También cita como fuentes de inspiración a John Rawls y Giovanni Arrighi. ¿Qué podemos rescatar de ellos? Todos hacen reflexiones importantes. Rawls se partidario de explorar un liberalismo que, en contraste con el capitalismo basado en el laissez-faire (“dejen hacer, dejen pasar”) -referido a la promoción del libre mercado y a la mínima intervención de los gobiernos-, debe tener una clara vocación social. Y, por su lado, Arrighi nos llama a rebelarnos ante el desarrollo desigual, los límites de la globalización y las dinámicas de poder entre el centro y la periferia. A grandes rasgos, ambos hablan del desafío de avanzar hacia un socialismo coherente en ideales y prácticas, que aprenda las tragedias del pasado, pero también que agregue a las libertades de primera generación (libertad de expresión, de participación democrática y de asociación), la libertad económica; es decir, aquella entendida de manera relacional, pues la promovida por la sociedad capitalista solo está al alcance de unos pocos.

¿Confía en que el feminismo o los nuevos movimientos contra el cambio climático pueden conducirnos a esta sociedad donde -recitando a la socióloga Yayo Herrero- tengamos «una vida que merezca ser vivida»? Sin duda, pero necesitamos unos partidos de izquierdas que, como hicieron en el pasado, recuperen la política de clase y representen a los grupos que ven cercenados sus derechos, como son los trabajadores, los inmigrantes vulnerables, los desempleados, los autónomos o las mujeres que trabajan en cuidados.
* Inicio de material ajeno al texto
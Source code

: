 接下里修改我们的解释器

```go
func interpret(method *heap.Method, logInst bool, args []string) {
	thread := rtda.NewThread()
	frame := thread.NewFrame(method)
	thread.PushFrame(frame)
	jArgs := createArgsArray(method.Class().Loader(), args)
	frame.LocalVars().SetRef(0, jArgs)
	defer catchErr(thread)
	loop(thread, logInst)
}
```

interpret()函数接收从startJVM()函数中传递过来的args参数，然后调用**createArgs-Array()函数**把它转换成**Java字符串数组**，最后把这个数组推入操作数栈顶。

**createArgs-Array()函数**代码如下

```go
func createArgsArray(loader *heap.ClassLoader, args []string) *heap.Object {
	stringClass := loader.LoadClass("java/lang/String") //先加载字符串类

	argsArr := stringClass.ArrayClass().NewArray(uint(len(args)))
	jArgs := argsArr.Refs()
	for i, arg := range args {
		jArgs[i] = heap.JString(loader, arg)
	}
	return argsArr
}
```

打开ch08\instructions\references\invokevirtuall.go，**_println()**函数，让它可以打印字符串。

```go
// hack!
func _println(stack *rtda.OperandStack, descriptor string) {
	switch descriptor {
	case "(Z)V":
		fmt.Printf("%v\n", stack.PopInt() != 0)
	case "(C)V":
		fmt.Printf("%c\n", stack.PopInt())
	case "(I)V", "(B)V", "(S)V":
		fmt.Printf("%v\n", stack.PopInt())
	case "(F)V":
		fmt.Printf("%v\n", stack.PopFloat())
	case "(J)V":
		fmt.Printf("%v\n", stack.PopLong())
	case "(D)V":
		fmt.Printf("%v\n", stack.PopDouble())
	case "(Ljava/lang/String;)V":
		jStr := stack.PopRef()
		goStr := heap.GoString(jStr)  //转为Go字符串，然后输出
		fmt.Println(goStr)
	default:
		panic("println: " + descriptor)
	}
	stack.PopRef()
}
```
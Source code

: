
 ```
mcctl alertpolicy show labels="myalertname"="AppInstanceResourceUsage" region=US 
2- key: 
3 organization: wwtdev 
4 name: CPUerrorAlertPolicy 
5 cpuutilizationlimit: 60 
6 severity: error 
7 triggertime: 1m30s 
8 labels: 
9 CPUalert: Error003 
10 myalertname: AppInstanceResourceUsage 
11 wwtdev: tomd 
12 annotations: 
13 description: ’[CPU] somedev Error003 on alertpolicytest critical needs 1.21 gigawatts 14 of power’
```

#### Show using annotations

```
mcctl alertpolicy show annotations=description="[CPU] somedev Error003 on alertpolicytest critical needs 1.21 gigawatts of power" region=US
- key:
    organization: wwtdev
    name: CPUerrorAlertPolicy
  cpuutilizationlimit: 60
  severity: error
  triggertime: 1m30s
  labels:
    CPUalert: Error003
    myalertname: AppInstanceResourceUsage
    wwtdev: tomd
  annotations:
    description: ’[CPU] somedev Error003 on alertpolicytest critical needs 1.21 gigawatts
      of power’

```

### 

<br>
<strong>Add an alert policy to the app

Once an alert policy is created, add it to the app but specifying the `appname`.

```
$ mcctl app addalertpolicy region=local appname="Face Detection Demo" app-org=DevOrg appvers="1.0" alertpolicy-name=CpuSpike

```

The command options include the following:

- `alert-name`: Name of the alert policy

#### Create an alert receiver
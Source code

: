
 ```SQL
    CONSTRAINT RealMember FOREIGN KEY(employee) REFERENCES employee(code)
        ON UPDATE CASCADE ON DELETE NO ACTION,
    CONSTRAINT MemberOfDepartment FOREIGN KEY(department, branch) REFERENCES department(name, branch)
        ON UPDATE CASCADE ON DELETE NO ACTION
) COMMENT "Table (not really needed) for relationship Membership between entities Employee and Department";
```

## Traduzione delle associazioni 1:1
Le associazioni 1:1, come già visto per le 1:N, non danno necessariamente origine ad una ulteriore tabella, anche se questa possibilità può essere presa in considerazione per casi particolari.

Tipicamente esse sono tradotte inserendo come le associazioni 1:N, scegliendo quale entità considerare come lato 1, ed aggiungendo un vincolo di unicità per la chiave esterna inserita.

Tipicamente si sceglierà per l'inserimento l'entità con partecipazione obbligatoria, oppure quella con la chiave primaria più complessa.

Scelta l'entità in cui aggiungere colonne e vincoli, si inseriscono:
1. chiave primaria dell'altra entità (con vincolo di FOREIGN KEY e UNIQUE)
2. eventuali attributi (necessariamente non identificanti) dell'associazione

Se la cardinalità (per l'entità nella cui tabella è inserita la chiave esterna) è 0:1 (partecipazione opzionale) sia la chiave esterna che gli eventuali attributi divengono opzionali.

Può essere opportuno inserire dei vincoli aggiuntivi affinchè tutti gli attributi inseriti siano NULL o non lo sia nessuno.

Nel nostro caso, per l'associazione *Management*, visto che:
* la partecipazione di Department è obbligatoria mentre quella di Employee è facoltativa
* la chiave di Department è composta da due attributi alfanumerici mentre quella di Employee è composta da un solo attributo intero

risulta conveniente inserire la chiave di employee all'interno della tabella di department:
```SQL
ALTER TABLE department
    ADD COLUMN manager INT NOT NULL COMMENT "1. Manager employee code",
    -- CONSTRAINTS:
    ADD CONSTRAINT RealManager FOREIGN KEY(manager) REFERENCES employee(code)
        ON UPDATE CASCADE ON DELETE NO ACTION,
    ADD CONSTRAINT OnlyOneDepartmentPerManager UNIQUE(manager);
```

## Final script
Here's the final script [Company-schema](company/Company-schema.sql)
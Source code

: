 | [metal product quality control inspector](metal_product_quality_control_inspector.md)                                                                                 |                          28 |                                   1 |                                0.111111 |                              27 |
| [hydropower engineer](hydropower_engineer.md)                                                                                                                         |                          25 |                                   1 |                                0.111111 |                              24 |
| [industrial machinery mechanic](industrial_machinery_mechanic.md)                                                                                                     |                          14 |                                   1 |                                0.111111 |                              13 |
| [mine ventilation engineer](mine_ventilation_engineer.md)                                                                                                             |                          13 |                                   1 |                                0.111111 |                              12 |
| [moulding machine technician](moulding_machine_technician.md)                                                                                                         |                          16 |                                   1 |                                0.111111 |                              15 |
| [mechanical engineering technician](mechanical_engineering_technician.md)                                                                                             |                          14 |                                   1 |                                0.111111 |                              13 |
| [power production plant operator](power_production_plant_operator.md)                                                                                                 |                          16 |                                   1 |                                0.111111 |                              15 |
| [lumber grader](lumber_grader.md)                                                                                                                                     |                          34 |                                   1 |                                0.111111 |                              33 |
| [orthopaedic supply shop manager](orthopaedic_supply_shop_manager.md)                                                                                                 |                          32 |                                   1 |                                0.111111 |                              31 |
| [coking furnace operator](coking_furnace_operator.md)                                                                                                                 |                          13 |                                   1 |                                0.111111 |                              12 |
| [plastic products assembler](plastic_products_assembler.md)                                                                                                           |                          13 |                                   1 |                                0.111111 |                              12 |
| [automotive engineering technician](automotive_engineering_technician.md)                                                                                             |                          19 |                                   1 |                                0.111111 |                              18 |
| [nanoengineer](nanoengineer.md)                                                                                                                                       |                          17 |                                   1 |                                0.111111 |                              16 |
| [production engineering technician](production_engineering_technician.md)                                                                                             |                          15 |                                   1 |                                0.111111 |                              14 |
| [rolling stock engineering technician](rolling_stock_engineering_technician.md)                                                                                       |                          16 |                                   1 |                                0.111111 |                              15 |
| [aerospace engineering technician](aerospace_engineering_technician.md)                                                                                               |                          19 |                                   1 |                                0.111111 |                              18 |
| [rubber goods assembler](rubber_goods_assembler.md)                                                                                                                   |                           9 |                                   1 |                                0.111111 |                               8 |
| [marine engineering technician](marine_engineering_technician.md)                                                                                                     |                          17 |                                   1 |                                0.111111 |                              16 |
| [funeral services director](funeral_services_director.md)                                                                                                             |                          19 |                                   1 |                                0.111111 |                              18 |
Si lo logran, y junto a los movimientos sociales emprenden nuevas formas de activismo y deliberación, podrán constituir una agenda política universal. Pero insisto: han de renovarse y entender que una política sin ideales y sin agentes capaces de aprovecharlos hará que triunfe el gerencialismo tecnocrático y el individualismo. Y aún añadiría más: si solo afrontan las crisis ambiental y económica en términos nacionales y no globales, daran pie al ascenso del populismo y del fascismo.

¿En la actual coyuntura de las democracias liberales, ve factible que se reinventen? Lo deben hacer para transformar su entorno al mismo tiempo que dependen de él. Un reto para el cual necesitan superar su concepción como máquinas electorales, cuyo objetivo parece que solo sea conseguir votos y retomar su tarea de impulsar una sociedad, una economía y una política diferentes.